Sim, eu sei, é um clichê, uma expressão demasiado usada e abusada, em particular no “economês” e “politiquês”. Mas, sinceramente, não encontro nenhuma outra que traduza de forma tão expressiva a rara combinação de circunstâncias negativas com que se debatem as empresas do sector do vinho.
Editorial da edição nº60 (Abril 2022)
Após ter mostrado notável resiliência à pandemia em 2020, e ainda mais extraordinária recuperação em 2021, o sector da vinha e do vinho em Portugal depara-se, hoje, com factores estruturais e conjunturais que, associados, constituem um enorme desafio às suas capacidades. Porque abordo este assunto numa revista orientada, sobretudo, para os consumidores? Pela simples razão de que, ao contrário das ameaças óbvias do covid-19 ao negócio do vinho (encerramento de pontos de venda, enoturismos, lojas e restaurantes), os efeitos que esta “coligação negativa” está a ter nos produtores passam despercebidos aos apreciadores. A “tempestade” resulta de um conjunto de circunstâncias, das quais destaco três: aumento astronómico dos custos de produção, escassez de mão-de-obra e, claro, Rússia.
No que a alguns custos diz respeito, o consumidor está avisado, pois também os sofre na pele. Sabe que gás, electricidade e combustíveis aumentaram e já percebeu que vai pagar mais caro a carne, o leite, os legumes. Mas desconhece, por exemplo, que os produtos para a vinha (de adubos a fungicidas) aumentaram mais de 200% num ano. Não imagina que caixas de papel e madeira, rótulos, cápsulas, garrafas, rolhas, aumentaram em média, no mesmo período, 30 a 45%. Ou que os fretes de exportação inflacionaram entre 300 a 400%. Além da energia, claro. Dizia-me outro dia o enólogo de uma empresa que produz a sua própria aguardente que, há um ano, por 24 horas de destilação pagava €1500 de gás; agora paga €2200. Tudo o que é necessário para que uma garrafa de vinho chegue ao consumidor não está apenas muito mais caro: também não está disponível. Há muitos produtores a atrasarem engarrafamentos por não haver garrafas; e diversos outros têm exportações firmadas, mas não sabem quando haverá contentores.
O que vai sentir quem compra uma garrafa no supermercado? A curto e médio prazo, provavelmente, nada. O vinho no supermercado está demasiado barato e assim irá continuar. Enquanto houver um produtor desesperado disposto a substituir outro, mesmo vendendo abaixo do preço de custo, continuará a haver vinho bom e barato nas prateleiras. Mas é importante que o consumidor saiba o que está por trás dos €2,19 que paga por uma garrafa. Quanto aos vinhos mais ambiciosos, será talvez menos difícil reflectir parte do aumento de custos no preço final. Mas estes vinhos representam uma pequena fatia do mercado.
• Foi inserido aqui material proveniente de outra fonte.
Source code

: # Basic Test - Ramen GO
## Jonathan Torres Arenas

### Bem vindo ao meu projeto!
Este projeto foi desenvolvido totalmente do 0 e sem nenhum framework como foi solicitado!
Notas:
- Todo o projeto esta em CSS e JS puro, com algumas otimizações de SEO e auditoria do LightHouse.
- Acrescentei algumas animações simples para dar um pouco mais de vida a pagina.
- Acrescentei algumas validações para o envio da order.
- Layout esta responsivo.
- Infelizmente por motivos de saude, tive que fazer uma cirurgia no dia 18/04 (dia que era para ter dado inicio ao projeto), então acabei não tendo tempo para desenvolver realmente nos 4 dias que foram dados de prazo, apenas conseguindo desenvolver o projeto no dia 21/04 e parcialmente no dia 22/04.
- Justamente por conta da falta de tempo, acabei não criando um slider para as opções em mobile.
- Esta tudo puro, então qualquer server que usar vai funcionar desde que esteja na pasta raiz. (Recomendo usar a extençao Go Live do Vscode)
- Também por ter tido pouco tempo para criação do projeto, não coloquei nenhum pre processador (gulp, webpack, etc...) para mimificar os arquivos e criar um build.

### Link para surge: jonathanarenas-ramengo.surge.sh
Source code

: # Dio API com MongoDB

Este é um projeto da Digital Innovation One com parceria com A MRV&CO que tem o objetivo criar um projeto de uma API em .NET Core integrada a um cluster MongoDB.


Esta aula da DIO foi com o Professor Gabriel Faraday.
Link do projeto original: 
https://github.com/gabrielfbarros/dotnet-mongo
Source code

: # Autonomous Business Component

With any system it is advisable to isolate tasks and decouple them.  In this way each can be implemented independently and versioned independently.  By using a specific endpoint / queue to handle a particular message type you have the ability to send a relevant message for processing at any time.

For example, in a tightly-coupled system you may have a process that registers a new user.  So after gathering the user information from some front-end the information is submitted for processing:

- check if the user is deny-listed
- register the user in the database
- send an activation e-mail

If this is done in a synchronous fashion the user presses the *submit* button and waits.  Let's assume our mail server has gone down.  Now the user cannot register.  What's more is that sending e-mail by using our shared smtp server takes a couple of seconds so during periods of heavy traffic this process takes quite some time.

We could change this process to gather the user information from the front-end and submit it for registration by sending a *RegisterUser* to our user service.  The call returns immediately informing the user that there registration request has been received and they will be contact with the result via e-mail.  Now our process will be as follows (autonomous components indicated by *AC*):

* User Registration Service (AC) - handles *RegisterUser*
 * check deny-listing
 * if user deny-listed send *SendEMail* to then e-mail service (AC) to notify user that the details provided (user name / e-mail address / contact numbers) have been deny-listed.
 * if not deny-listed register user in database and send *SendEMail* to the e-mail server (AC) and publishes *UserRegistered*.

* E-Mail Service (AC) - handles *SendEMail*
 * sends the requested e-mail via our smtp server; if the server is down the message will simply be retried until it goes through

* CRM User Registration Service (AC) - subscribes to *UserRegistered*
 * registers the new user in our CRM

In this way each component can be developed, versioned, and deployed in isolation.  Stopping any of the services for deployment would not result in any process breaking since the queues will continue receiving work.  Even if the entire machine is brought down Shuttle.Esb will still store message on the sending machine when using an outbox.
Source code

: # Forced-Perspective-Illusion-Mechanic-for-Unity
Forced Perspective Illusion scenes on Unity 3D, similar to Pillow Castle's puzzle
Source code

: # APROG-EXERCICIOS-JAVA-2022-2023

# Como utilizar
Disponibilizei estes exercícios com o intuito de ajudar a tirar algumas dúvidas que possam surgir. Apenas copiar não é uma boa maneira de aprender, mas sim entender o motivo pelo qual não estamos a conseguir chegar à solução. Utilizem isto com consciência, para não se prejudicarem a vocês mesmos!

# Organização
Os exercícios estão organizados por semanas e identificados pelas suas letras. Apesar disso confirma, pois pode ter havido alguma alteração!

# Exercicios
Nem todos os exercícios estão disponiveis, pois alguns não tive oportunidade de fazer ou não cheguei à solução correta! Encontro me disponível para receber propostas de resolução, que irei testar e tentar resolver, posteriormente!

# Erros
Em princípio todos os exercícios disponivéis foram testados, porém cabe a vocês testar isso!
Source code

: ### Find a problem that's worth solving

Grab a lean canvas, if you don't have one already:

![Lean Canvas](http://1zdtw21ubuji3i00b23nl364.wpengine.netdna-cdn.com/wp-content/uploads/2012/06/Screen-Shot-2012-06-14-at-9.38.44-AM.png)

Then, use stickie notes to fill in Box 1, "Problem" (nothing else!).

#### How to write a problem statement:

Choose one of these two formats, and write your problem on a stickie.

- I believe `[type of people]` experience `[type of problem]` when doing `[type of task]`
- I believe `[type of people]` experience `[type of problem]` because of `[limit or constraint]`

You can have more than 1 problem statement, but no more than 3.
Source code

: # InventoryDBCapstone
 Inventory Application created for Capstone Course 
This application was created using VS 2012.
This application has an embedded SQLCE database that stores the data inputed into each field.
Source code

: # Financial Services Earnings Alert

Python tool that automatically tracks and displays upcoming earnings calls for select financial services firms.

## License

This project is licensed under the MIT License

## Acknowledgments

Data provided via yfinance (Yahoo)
Depois, a escassez de mão-de-obra. É um problema transversal a todos os sectores de actividade, como sabemos. Mas é ainda mais grave no sector agrícola, em geral, e no vitivinícola, em particular. Boa parte das vinhas portuguesas não são inteiramente mecanizáveis, desde a poda até à colheita. E, para alguns vinhos de topo, essa mecanização nem é desejável. Mas onde estão as pessoas disponíveis para trabalhar? Neste momento, os podadores são tão raros que se vão buscar equipas a centenas de quilómetros de distância. Se a colheita de 2022 for abundante ou a vindima longa e com interrupções, haverá uvas que ficam nas videiras por não haver quem as apanhe ou não compensar apanhá-las. Ou vão ser colhidas demasiado tarde, com reflexo na qualidade dos vinhos.
Finalmente, a insanidade da guerra. A exportação para a Rússia estava a crescer e, para muitos produtores, o país era o segundo ou terceiro mercado. Agora, acabou, e a escassez e custo dos fretes dificultam o desvio das atenções para novos mercados.
O sector do vinho já provou ser um “navio” com elevada resistência ao mar tempestuoso. Agora, de novo, vai ter de mostrar tudo o que vale.